To the Editor,
Teo and colleagues  join much of the medical establishment in reacting negatively to Pennsylvania’s (PA) recent Supreme Court decision requiring surgeons to personally conduct consent discussions . We disagree and applaud the court’s decision. We argue that the PA Supreme Court has affirmed that surgeons are not just mere technicians—that through our intense and focused education, our continuing medical education, and our lived experiences as surgeons, we have a nuanced view of surgical risks, benefits, and alternative therapies that cannot be replicated by videos, printed booklets, physician assistants, nurse practitioners, or nurses. While this may lead to some short-term inconvenience for surgeons required to obtain their own consents, the court’s affirmation of this fact bodes well for the long-term health of our profession.

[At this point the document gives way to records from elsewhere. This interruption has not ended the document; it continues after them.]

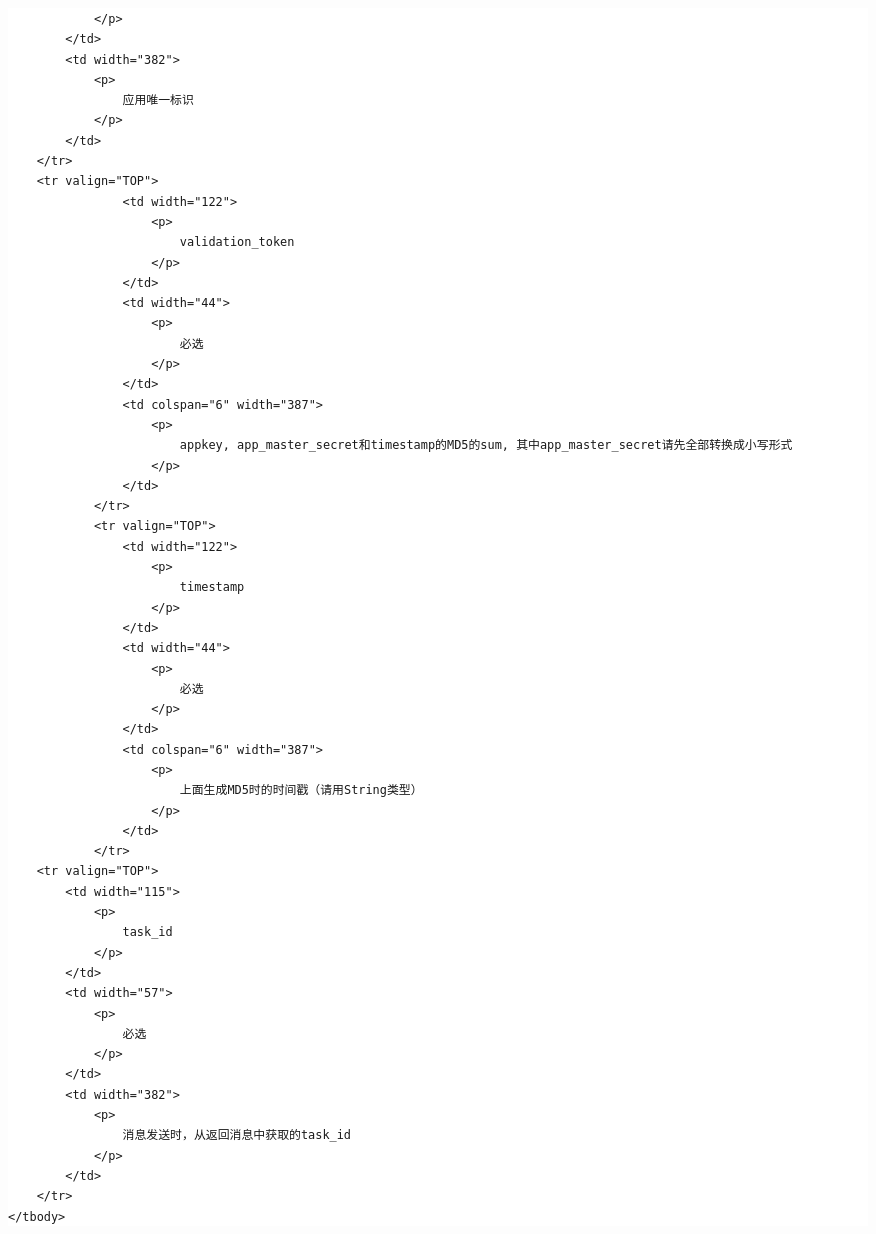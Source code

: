                 </p>
            </td>
            <td width="382">
                <p>
                    应用唯一标识
                </p>
            </td>
        </tr>
        <tr valign="TOP">
                    <td width="122">
                        <p>
                            validation_token
                        </p>
                    </td>
                    <td width="44">
                        <p>
                            必选
                        </p>
                    </td>
                    <td colspan="6" width="387">
                        <p>
                            appkey, app_master_secret和timestamp的MD5的sum, 其中app_master_secret请先全部转换成小写形式
                        </p>
                    </td>
                </tr>
                <tr valign="TOP">
                    <td width="122">
                        <p>
                            timestamp
                        </p>
                    </td>
                    <td width="44">
                        <p>
                            必选
                        </p>
                    </td>
                    <td colspan="6" width="387">
                        <p>
                            上面生成MD5时的时间戳（请用String类型）
                        </p>
                    </td>
                </tr>
        <tr valign="TOP">
            <td width="115">
                <p>
                    task_id
                </p>
            </td>
            <td width="57">
                <p>
                    必选
                </p>
            </td>
            <td width="382">
                <p>
                    消息发送时，从返回消息中获取的task_id
                </p>
            </td>
        </tr>
    </tbody>
</table>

We believe that surgeons should personally spend the time necessary to obtain consent and answer patient questions for the benefit of our patients. Informed consent is an important, interactive process, not a signed piece of paper. Following an initial decision between the surgeon and the patient to proceed with surgery, it is appropriate for other members of the surgeon’s team to be involved in educational efforts, distributing materials that support shared decision-making along with performing any other tasks to assist the patient and their involved family members in gaining a comprehensive understanding of what is planned. But ultimately, the final, comprehensive informed-consent discussion should take place between the responsible surgeon and his or her patient. That discussion should cover the patient’s pathology, why the operation is recommended, what other approaches might be considered, and what will happen if no intervention is performed. The surgeon then should answer all of the patient’s questions and address his or her concerns. Successful patient-physician communication is one of the primary contributors to patient satisfaction and adherence [1, 3]. A thoughtful, unhurried consent conversation will not just improve satisfaction, it will help ensure a good fit between each patient and his/her surgical choice. Importantly, a proposed surgery that does not accurately reflect a patient’s goals, values, and risk tolerance—as the PA Supreme Court decided in this unfortunate case—could have as devastating an effect on a patient as a surgery poorly performed in the operating room.
We acknowledge that some surgeons will find their clinical flows interrupted by consent requirements, and that this may cause some inconvenience, but many of us around the country who personally consent our patients for surgery have overcome such obstacles. We strongly support the concept that the responsible surgeon is the individual who best understands the risks and benefits of the proposed surgery. A bioethically sound informed-consent process requires a comprehensive discussion about a treatment plan that has been thoughtfully designed to be consistent with the patient’s personal values. We believe that only the responsible surgeon—and no one else—has the requisite knowledge both to craft such a plan and explain it in light of the available alternatives. For that reason, we do not believe informed consent should be delegated.
1. Alston C, Paget L, Halvorson G, Novelli B, Guest J, McCabe P, Hoffman K, Koepke C, Simon M, Sutton S, Okun S, Wicks P, Undem T, Rohrbach V, Von Kohorn I. Communicating with patients on health care evidence. Available at: https://nam.edu/wp-content/uploads/2015/06/VSRT-Evidence.pdf
. Accessed August 28, 2018.
2. Fernandez Lynch H, Joffe S, Feldman EA. Informed consent and the role of the treating physician. N Engl J Med. 2018;378:2433–2438
3. Grocott A, McSherry W. Identification of meaningful communication from the patient’s perspective. Available at: http://www.mdpi.com/2227-9032/6/1/26/htm#B7-healthcare-06-00026
. Accessed August 28, 2018.
4. Teo WZW, Brenner LH, Bal BS. Medicolegal sidebar: Who should obtain informed consent? Clin Orthop Relat Res. 2018;476:1566–1568.